## Requirement
Provide only the number of lines below that contain the word "higher".

## Available records
-- Opening Marker --
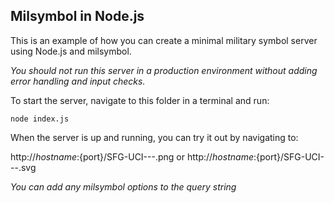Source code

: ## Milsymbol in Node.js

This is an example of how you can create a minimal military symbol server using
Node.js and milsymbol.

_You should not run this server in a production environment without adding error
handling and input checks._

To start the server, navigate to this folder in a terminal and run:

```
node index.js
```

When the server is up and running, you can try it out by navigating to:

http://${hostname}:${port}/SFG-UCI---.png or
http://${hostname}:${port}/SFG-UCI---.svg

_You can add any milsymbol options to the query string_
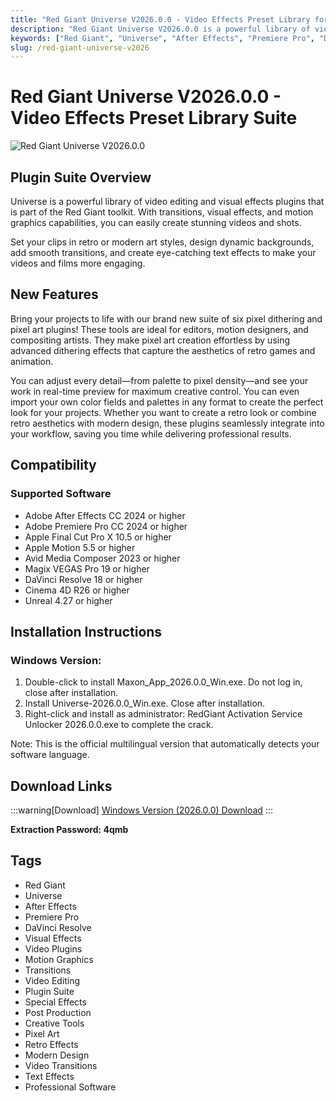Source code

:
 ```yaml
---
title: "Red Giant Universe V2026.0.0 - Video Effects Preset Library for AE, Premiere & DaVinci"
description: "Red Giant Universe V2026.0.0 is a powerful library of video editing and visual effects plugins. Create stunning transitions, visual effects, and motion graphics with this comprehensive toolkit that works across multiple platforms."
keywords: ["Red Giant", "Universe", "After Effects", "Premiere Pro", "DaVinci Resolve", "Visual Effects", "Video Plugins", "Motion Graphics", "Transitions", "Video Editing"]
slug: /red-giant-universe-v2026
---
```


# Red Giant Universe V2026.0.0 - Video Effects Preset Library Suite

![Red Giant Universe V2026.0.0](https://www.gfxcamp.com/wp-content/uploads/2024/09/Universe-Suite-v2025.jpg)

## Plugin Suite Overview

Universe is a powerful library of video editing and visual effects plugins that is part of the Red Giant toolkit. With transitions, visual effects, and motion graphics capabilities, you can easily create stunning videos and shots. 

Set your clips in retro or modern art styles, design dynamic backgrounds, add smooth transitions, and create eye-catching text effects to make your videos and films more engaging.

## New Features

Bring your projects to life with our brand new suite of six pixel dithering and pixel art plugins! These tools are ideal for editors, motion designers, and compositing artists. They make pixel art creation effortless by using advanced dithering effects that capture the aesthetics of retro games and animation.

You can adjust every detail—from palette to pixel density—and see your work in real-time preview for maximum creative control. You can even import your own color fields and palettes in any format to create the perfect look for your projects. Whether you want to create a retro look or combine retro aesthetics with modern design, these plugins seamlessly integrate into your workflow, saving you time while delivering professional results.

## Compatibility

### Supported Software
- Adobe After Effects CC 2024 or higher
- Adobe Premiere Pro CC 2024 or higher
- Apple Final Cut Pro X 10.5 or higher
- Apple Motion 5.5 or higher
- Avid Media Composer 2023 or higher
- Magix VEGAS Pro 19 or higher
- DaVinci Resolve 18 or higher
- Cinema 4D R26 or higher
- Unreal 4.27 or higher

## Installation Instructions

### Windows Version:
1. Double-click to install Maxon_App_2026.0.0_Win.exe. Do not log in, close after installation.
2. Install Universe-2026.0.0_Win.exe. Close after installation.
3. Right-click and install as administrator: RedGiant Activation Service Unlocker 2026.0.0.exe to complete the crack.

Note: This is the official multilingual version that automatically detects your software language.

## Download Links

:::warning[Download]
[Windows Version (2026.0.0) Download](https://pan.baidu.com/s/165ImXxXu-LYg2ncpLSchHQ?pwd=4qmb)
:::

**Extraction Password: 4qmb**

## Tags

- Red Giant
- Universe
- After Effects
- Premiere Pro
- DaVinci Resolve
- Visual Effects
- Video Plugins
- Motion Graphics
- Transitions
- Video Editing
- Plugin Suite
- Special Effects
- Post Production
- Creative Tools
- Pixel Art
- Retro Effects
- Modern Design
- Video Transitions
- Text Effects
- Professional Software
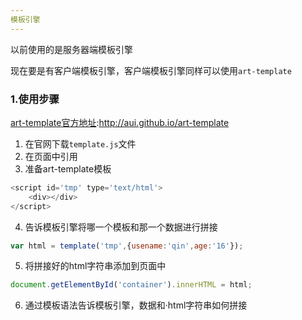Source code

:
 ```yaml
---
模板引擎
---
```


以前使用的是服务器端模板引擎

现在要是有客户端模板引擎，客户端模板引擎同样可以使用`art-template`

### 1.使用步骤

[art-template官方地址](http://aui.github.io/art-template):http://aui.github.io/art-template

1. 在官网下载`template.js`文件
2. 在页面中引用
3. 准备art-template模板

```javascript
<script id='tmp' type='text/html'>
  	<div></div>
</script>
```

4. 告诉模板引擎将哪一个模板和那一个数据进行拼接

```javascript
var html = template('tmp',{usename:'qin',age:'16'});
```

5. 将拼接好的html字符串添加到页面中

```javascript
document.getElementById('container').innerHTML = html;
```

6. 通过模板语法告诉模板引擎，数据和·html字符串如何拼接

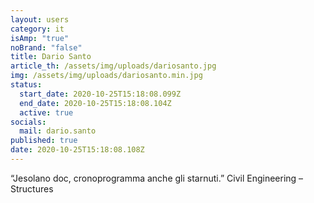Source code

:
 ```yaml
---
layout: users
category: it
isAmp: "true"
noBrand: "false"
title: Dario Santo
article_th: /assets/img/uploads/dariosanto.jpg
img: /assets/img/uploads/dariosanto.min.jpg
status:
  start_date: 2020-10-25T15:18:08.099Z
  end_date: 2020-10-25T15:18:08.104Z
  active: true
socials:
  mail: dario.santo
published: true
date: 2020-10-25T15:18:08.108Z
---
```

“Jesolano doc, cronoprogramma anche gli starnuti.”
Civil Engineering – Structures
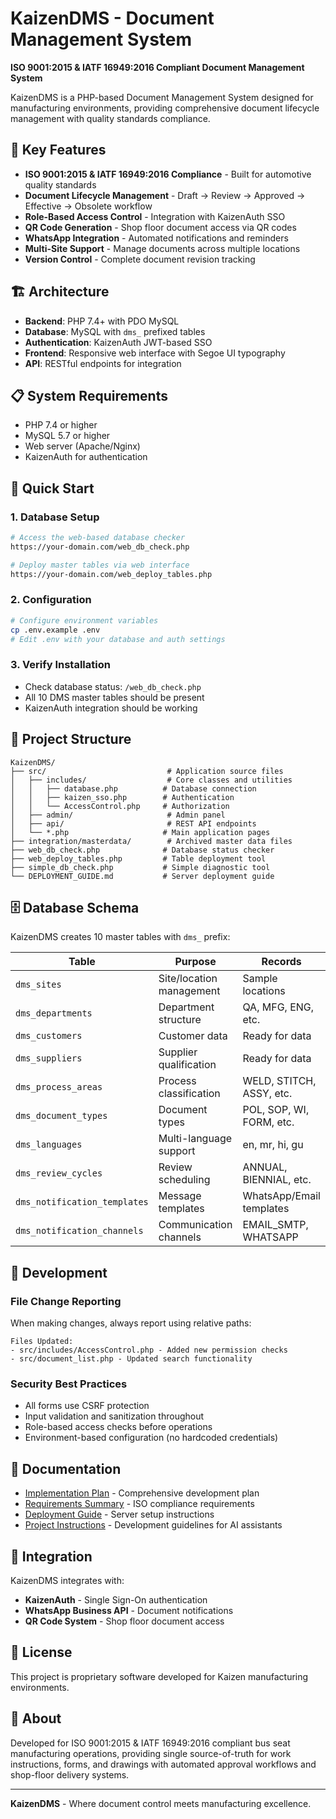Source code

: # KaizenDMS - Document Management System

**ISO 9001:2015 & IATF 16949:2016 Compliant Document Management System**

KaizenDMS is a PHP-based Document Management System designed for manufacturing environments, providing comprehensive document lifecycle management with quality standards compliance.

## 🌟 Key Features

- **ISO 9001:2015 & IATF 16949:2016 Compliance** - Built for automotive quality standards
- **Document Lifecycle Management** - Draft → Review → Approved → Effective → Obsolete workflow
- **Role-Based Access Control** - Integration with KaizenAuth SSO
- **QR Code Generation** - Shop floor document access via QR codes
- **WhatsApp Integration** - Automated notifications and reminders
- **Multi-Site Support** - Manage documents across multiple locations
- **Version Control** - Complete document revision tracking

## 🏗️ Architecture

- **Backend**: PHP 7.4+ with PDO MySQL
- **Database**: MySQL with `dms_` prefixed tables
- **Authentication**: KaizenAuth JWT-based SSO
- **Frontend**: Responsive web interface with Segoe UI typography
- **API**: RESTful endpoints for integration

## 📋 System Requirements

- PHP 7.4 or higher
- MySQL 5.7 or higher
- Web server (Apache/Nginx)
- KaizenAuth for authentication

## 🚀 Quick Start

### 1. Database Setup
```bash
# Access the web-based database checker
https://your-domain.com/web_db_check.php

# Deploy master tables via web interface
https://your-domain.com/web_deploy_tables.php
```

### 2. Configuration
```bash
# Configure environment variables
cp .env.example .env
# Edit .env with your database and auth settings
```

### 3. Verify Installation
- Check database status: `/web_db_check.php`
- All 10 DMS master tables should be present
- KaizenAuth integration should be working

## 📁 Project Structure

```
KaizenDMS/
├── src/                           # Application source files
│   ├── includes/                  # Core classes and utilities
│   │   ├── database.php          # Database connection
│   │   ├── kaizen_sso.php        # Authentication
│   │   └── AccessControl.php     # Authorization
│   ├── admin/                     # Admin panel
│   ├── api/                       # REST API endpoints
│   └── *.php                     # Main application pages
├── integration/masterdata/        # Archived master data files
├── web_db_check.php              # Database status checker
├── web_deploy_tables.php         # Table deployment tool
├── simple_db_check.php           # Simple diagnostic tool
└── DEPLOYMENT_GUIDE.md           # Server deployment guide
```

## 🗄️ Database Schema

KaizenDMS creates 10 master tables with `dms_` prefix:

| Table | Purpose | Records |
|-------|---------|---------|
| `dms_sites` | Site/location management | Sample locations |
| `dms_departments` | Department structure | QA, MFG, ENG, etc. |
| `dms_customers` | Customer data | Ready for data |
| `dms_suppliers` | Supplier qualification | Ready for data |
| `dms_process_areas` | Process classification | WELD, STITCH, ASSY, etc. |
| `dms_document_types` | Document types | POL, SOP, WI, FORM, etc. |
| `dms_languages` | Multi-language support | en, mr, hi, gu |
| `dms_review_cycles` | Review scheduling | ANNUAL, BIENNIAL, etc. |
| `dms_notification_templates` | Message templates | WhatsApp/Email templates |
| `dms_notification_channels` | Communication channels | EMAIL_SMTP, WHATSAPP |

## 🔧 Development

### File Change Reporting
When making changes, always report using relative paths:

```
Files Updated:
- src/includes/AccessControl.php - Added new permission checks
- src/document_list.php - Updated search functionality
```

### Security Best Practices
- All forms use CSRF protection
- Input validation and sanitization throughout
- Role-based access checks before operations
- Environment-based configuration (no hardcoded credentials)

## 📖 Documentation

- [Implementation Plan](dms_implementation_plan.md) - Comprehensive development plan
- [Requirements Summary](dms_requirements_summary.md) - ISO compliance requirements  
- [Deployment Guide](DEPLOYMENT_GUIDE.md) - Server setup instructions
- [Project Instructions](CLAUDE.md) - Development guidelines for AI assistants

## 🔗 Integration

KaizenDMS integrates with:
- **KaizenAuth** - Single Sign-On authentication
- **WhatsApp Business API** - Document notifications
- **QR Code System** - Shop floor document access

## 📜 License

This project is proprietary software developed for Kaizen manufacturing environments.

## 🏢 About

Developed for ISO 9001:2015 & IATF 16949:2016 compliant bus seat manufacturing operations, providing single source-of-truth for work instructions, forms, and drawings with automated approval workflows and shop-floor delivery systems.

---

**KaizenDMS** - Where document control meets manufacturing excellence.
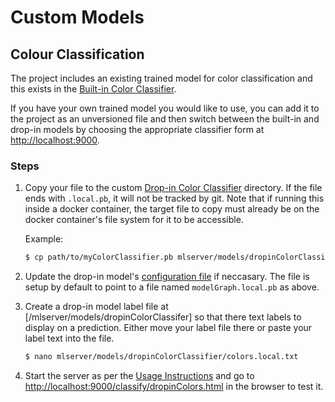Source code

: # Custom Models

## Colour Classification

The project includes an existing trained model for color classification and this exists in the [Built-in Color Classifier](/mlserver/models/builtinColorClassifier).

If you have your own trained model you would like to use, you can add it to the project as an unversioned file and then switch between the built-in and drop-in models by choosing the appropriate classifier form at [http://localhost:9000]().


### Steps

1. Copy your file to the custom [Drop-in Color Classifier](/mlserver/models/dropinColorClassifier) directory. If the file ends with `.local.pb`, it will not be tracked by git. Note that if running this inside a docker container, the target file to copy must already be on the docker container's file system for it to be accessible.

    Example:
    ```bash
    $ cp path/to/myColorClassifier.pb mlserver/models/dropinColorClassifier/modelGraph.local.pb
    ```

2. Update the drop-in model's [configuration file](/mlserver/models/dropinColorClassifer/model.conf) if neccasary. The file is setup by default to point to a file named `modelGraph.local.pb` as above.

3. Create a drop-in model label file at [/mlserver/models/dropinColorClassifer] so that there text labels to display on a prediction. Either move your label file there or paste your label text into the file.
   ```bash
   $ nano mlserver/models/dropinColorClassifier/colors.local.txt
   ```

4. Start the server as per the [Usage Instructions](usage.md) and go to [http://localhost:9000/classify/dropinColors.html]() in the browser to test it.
-- Closing Marker --
## Answer to this exercise
11